Records contained in a dataset:
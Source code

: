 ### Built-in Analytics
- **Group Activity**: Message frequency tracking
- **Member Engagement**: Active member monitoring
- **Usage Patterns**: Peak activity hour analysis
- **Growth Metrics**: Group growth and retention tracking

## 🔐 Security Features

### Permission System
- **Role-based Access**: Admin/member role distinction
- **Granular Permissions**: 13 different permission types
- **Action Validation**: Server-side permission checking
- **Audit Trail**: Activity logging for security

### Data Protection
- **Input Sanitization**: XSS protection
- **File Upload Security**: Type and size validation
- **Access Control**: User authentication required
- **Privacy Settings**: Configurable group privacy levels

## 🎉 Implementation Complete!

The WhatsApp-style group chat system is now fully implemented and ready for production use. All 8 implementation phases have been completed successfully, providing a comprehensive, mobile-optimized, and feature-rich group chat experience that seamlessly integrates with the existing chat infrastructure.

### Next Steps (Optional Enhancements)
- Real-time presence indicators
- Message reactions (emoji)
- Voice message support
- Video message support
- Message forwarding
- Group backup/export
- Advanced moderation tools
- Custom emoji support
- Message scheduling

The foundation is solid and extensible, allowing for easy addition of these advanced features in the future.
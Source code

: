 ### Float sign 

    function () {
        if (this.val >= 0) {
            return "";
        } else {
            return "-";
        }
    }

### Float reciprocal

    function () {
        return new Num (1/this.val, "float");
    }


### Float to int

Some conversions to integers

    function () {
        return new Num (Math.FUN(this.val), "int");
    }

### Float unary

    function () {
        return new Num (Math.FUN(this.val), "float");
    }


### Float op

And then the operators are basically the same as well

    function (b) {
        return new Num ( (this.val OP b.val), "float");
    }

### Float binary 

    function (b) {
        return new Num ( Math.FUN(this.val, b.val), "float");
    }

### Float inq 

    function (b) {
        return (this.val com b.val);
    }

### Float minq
==
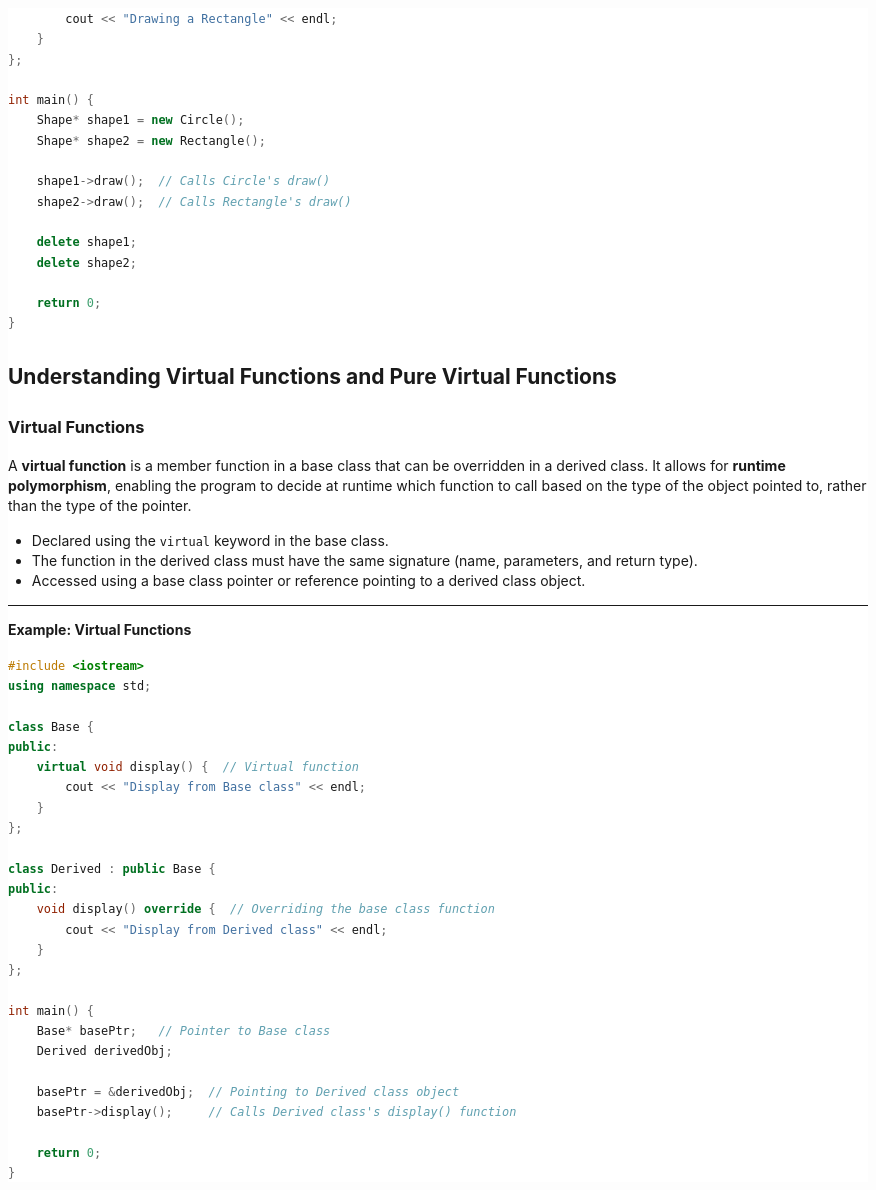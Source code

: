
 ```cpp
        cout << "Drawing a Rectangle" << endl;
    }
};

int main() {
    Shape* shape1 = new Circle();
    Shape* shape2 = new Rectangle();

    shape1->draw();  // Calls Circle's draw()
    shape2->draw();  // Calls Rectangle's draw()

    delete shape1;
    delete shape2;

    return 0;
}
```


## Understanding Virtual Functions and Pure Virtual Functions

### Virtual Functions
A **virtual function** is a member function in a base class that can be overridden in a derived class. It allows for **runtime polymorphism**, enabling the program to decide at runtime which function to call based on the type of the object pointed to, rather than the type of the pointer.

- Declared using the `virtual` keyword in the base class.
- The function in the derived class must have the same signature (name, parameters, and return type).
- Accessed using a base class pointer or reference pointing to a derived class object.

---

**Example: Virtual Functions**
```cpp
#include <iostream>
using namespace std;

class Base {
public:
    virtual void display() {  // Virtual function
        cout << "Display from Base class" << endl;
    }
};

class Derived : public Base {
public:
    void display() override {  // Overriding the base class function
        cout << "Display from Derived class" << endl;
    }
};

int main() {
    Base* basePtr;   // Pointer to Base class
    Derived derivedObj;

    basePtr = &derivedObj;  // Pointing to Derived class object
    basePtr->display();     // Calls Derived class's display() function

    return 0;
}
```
--
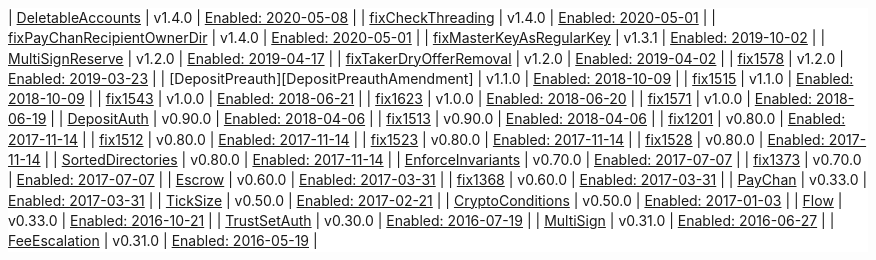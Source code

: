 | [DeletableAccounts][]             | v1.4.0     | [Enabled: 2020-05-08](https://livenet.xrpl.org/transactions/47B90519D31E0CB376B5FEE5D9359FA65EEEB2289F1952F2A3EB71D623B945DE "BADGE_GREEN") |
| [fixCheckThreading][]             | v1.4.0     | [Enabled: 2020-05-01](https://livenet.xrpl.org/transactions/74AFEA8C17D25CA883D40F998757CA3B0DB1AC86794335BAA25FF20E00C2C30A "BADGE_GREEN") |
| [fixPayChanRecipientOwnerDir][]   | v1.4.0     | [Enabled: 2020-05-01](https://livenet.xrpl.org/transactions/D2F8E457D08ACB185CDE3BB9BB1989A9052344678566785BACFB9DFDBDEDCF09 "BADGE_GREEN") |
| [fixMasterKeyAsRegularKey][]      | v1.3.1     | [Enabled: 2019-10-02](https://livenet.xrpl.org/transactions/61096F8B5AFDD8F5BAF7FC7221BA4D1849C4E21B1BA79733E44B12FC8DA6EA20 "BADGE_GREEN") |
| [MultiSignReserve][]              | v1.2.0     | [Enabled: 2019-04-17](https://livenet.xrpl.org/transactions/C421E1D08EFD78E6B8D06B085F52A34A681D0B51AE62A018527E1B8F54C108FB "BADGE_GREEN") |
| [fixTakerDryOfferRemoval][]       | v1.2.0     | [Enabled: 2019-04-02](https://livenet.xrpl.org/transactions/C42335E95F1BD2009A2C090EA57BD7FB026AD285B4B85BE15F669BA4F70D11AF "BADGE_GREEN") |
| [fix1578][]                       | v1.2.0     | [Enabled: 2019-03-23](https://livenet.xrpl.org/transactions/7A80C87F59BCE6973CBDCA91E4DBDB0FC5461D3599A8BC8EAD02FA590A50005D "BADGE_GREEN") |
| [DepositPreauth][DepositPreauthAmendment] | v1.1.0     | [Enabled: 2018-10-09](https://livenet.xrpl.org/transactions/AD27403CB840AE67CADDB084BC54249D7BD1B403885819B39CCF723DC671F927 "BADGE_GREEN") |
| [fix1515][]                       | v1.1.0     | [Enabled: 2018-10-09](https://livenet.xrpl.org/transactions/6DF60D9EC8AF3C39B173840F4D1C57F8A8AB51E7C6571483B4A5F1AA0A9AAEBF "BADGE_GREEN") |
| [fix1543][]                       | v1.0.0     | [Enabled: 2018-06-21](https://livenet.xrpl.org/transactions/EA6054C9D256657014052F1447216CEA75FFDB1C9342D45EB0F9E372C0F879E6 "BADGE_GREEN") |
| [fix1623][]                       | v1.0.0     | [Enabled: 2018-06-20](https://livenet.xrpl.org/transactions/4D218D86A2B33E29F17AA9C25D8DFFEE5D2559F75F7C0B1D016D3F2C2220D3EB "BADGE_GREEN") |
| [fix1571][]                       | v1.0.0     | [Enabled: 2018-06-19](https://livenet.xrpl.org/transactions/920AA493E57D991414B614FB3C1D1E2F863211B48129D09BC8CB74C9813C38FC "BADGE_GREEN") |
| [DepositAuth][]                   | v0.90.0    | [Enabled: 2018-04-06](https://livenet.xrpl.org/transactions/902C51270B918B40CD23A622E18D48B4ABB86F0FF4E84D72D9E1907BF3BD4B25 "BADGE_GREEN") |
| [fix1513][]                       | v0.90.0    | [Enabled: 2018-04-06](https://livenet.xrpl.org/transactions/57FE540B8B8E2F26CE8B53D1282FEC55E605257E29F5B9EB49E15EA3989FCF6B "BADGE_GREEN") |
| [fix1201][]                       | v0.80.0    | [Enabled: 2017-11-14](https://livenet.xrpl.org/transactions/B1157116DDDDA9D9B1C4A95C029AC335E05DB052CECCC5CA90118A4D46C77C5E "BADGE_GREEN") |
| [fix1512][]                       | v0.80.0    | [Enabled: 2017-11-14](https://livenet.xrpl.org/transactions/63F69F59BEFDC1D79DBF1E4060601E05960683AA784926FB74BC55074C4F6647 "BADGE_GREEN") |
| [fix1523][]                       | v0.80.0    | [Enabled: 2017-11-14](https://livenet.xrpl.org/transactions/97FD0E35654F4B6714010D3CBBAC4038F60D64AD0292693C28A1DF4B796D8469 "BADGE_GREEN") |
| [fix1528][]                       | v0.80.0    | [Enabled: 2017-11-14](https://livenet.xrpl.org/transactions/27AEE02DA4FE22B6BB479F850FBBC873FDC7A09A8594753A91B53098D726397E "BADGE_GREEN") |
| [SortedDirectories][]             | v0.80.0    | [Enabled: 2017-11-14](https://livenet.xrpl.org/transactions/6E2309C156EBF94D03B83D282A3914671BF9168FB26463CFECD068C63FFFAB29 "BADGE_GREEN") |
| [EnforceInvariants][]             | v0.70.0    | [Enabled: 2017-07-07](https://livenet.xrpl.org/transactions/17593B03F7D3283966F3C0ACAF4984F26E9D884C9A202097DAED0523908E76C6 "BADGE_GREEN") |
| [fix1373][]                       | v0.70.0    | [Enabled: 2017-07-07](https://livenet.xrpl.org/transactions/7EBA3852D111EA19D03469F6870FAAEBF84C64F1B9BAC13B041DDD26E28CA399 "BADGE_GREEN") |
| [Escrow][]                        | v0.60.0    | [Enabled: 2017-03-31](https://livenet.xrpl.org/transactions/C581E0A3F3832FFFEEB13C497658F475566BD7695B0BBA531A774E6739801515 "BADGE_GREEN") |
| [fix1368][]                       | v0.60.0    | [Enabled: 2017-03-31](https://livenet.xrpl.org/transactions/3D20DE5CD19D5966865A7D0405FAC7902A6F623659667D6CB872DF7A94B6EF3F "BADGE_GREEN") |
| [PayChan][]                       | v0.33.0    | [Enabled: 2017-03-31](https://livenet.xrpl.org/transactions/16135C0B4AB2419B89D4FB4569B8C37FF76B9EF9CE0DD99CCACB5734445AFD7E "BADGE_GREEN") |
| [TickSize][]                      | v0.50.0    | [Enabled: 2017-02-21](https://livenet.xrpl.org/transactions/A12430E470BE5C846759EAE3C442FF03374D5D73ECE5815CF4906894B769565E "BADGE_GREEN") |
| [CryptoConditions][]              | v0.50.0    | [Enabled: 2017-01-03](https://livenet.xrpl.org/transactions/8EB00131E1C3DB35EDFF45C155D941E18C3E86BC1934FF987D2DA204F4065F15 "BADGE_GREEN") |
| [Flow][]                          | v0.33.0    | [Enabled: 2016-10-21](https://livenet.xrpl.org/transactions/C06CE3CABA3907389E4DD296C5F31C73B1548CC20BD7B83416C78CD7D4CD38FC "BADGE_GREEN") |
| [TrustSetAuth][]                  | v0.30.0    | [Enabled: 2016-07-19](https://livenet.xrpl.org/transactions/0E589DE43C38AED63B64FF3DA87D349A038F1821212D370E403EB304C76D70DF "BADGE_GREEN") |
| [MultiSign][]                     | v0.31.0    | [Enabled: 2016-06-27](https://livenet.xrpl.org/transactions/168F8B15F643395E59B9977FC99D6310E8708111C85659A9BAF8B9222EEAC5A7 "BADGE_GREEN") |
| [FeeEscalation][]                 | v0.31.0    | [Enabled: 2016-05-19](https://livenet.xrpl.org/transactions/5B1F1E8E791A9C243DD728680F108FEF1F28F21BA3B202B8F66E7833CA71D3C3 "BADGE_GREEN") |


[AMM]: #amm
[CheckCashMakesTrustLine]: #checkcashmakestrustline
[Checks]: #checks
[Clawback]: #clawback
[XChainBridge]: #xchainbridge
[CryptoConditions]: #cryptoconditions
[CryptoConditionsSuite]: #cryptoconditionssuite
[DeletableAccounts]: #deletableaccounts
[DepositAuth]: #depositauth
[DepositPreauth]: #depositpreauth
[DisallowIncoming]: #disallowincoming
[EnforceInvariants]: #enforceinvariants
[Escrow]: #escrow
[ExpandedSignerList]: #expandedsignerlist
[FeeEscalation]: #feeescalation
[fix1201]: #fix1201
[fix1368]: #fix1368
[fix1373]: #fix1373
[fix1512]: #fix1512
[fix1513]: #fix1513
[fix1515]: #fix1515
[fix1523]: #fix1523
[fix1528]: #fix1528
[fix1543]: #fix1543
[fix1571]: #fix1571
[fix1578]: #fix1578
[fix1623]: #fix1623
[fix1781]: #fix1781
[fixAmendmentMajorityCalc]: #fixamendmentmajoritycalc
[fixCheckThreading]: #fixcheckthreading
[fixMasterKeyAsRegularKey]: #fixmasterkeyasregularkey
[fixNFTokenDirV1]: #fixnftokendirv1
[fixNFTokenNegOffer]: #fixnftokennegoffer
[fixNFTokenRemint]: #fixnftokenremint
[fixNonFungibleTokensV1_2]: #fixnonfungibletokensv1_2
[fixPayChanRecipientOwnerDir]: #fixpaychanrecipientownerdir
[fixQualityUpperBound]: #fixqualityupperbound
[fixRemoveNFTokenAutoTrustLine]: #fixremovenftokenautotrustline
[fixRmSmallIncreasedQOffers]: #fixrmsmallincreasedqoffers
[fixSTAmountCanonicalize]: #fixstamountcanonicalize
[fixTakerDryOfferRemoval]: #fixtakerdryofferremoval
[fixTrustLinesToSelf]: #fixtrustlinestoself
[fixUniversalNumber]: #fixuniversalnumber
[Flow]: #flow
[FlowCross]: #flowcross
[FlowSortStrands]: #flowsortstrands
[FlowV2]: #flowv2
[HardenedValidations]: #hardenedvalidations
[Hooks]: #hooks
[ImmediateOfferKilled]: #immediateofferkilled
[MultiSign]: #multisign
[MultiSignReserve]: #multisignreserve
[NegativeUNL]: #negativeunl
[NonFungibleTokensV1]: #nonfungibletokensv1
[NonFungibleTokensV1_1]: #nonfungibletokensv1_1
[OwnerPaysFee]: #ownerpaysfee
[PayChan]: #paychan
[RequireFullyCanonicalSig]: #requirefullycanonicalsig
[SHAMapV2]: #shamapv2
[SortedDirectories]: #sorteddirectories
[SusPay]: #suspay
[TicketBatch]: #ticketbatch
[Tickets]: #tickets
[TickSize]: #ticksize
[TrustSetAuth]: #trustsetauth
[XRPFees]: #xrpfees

▶ WORK TO BE COMPLETED
Where a line in the entries holds "emoji", copy that line.

▶ ANSWER TO THE EXERCISE
- Message reactions (emoji)
- Custom emoji support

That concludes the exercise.